Python/Panda3D and Toontown - MB-CPU vs. graphics processor

Given the structure of Disney’s Toontown game built with Python/C++ on the Panda3D engine, do you expect the main motherboard CPU(s) or the graphics card processor(s) to be the hardware limitation (or even RAM)?

IMHO, it seems that the MB-CPU is the limiting hardware. Can anyone confirm or shed light on this please?

Cheers,
jim
newbie

to make it short…your question cant be answered precisely since there is no precise answer.first of all, the entire hardware is your limit. which part of it depends on your machine AND the application itself. sometimes the gpu is your bottleneck, sometimes its the cpu, sometimes it might be our harddisk-seek-time, or the architecture of a data-bus. it always depends what you do and how you do it.
panda comes with a great tool to track down bottlenecks. so usually, its pretty easy to find and solve those problems.

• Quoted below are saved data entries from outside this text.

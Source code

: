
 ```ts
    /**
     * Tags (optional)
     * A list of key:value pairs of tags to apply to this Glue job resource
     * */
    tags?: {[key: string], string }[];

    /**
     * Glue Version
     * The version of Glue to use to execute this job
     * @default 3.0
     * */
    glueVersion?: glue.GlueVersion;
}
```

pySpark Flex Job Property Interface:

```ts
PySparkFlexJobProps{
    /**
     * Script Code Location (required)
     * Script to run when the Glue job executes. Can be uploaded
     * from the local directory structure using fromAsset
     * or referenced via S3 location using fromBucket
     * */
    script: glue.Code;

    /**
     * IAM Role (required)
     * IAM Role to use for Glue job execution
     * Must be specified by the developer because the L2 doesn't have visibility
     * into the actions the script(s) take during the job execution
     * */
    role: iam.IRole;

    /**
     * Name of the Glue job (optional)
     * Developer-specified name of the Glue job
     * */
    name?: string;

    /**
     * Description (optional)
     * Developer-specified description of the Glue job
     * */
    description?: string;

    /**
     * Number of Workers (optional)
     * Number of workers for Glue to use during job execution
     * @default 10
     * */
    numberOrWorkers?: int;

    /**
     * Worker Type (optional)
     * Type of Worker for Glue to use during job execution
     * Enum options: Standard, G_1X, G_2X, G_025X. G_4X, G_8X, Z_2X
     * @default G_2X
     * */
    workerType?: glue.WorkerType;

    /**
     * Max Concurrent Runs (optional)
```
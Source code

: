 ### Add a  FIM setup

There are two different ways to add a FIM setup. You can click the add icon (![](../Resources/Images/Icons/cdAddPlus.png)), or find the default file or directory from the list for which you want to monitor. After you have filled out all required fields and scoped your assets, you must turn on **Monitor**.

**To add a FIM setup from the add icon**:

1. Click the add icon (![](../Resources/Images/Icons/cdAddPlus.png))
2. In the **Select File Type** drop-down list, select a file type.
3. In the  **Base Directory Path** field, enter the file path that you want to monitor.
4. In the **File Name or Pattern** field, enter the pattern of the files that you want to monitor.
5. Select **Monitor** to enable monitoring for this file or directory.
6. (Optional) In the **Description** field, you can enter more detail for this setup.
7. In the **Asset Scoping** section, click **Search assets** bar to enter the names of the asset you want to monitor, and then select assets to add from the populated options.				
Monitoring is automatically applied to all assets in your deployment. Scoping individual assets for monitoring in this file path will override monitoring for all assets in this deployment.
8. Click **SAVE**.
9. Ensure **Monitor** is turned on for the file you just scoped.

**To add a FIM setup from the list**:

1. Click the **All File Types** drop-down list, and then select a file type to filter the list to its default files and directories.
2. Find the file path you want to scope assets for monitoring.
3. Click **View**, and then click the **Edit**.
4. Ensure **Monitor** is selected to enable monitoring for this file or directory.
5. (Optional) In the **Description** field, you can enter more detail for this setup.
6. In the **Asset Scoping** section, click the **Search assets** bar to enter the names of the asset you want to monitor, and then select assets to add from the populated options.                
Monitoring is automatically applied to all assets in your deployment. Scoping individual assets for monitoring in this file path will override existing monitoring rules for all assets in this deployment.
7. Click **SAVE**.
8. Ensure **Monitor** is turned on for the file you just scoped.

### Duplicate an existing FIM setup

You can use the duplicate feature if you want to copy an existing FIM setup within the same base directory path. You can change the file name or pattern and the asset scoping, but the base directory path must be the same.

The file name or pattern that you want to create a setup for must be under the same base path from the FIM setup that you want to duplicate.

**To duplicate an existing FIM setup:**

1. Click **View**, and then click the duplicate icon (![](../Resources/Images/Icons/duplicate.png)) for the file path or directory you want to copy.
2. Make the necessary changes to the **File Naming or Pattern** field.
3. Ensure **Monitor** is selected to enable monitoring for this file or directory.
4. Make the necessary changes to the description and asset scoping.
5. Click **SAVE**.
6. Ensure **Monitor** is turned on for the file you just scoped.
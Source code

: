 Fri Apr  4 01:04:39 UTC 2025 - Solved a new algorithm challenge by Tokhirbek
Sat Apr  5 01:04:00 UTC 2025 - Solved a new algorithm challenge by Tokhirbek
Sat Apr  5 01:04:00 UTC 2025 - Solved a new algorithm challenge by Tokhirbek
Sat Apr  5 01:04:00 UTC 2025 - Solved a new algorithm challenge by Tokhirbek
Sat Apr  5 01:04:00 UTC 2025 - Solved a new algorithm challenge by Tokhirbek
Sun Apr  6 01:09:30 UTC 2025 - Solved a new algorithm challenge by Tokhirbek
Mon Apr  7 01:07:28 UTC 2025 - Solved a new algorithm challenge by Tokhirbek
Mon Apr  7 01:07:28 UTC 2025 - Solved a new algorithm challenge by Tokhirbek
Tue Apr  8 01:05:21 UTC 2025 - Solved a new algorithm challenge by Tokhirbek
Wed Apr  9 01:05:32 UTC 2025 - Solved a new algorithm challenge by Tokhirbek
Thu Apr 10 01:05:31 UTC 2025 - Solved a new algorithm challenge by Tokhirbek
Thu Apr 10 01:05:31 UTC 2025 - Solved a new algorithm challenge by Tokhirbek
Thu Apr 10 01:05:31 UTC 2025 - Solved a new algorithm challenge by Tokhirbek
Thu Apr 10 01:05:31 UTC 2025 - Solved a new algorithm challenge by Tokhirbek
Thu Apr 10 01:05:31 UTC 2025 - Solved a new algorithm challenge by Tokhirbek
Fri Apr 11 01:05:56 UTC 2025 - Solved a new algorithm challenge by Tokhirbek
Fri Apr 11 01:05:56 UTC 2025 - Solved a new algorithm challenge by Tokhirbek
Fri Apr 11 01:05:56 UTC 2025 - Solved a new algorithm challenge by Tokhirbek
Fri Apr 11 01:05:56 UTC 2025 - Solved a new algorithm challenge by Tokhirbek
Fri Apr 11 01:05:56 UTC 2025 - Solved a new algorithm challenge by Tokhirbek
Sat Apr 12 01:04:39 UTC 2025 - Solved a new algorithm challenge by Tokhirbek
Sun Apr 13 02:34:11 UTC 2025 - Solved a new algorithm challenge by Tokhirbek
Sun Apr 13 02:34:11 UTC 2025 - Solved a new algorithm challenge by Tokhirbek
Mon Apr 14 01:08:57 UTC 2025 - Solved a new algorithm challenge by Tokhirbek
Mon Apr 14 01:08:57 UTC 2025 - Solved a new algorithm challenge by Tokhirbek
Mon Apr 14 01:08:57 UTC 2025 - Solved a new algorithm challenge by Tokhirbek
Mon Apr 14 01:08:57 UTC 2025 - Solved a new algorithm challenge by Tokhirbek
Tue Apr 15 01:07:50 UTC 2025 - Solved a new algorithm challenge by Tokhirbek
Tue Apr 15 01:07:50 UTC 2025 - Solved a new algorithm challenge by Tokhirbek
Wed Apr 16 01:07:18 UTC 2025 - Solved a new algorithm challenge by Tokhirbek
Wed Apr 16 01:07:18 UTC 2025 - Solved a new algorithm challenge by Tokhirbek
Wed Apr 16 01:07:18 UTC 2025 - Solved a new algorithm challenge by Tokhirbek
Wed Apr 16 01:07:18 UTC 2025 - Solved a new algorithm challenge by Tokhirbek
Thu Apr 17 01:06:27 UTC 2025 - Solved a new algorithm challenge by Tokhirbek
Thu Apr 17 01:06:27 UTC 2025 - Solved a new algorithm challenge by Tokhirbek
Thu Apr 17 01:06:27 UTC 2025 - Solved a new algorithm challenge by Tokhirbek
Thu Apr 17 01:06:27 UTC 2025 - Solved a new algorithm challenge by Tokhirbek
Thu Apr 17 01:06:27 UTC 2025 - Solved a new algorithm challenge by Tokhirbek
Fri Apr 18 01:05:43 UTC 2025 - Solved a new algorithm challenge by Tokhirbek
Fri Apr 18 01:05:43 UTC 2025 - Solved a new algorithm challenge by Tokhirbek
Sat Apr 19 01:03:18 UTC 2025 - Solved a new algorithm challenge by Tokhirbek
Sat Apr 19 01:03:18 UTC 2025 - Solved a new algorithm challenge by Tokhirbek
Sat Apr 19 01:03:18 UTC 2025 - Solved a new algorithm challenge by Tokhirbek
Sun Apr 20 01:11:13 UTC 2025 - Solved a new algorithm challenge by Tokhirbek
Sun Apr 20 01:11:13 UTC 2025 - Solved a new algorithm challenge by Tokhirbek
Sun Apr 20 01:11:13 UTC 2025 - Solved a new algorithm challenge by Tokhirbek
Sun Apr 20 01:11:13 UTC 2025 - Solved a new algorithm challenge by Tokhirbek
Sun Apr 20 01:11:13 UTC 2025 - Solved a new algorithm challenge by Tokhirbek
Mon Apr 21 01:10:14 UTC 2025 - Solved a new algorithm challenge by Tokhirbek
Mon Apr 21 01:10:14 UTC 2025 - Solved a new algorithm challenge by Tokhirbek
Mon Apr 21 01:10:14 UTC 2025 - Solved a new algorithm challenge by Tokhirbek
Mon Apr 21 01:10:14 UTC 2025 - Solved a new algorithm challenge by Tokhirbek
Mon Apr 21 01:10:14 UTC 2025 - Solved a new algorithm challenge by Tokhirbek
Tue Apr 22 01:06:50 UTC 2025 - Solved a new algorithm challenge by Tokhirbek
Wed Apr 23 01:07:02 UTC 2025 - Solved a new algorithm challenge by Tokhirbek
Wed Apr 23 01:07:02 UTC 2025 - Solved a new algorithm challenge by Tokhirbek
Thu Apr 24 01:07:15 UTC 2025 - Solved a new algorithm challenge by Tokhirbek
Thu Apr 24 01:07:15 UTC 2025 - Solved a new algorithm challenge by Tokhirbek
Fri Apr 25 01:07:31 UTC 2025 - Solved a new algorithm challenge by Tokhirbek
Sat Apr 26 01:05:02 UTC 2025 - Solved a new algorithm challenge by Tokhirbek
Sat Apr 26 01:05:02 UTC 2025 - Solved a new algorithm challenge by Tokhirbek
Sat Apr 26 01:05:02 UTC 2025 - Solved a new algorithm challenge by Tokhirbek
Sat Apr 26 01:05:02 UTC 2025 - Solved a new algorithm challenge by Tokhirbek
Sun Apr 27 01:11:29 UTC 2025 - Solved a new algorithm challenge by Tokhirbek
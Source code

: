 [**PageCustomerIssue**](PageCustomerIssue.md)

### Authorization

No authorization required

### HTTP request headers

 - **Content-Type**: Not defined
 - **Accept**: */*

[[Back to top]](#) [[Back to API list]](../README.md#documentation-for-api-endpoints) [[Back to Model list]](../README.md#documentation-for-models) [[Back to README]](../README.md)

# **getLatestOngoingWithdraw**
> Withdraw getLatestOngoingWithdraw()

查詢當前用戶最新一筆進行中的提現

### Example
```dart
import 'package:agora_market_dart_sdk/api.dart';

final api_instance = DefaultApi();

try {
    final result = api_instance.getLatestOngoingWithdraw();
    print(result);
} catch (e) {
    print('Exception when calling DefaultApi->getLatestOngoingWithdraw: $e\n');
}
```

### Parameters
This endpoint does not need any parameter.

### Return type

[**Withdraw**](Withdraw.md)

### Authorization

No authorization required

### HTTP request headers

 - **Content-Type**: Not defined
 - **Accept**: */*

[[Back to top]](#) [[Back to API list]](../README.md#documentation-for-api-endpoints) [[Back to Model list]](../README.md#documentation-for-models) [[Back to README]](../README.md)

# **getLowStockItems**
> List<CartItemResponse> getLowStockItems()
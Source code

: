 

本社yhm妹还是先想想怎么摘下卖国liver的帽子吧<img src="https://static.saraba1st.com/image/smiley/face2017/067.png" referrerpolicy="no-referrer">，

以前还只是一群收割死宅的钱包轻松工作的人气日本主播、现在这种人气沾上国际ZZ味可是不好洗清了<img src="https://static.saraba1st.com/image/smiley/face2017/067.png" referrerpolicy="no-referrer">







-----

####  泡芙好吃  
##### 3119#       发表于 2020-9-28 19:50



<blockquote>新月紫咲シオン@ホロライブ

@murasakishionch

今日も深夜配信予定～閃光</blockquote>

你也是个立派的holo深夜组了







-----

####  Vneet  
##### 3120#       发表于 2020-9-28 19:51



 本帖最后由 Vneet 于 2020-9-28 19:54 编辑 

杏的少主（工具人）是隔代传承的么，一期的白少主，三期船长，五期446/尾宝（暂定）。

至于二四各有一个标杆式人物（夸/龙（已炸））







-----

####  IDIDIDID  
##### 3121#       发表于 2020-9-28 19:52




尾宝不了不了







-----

Agreed with Thomas; any part of your hardware could be causing bottlenecks on some application. Toontown, in particular, is rather lightweight as far as games go; low poly models, billboards for trees etc.

Thanks Thomas and rwhughst. Let me word the question differently, if you had $xxx to upgrade a PC that would only be used for Toontown (TT), what hardware would you upgrade?

This is a hypothetical, but I am trying to get a sense of how well TT is coded to maximize the CPU and GPU (or what is the computing load/balance between the two). It “seems” like changes to the GPU do not translate into significant TT performance improvements. I am wondering if Disney did this intentionally (i.e. code TT or even the Panda3D engine to utilize the CPU more heavily) to capture a wider audience, especially given the low poly models, minimal networking needs, etc needs of TT.

Thoughts?

i dont know about toontowns inner codings. guess drwr might be able to help you to answer the “what tt demands from your hardware”.
all i know is that disney already targets hand-me-down hardware which are in children hands. given todays pc-average upgrading might not even be neccessary.
i’m pretty sure that TT balances the load as good as possible. the guys who wrote it know what they where doing after all :slight_smile:
btw… if you dont say what hardware is in there, noone will be able to tell you what to upgrade :stuck_out_tongue: if you have a 500mhz cpu+geforce9600gtx… i’d upgrade the cpu… usualy. you would upgrade the slowest part of the machine anyway.

just my 2 cents

Thomas and Roger are right on the money.

There’s not a particular CPU/GPU balance that Toontown is targeting; but it is designed to perform well on low-end hardware in general, which means it doesn’t make heavy demands of either your CPU or your GPU. This also means that if you’ve already got a decent GPU, then upgrading it isn’t likely to have a huge impact on your Toontown experience; on the other hand, if you’ve already got a decent CPU, then upgrading that won’t change much either. Of course this all depends on what you’ve already got.

(Actually, I’d hazard a guess that any graphics card which actually includes a GPU should be more than adequate. Some older, inexpensive integrated cards do not have an onboard GPU as such, and require the CPU to do all of the heavy lifting of vertices. If you’ve got one of these, then upgrading either CPU or graphics card would have a similarly beneficial effect.)

If you’re not happy with your Toontown experience and are looking for an upgrade to improve it, I couldn’t tell you what to upgrade without watching Toontown run on your machine under PStats. But any modern computer, even a very inexpensive machine, should be able to run Toontown without breaking a sweat. (Not sure about some of these new “net books”, though.)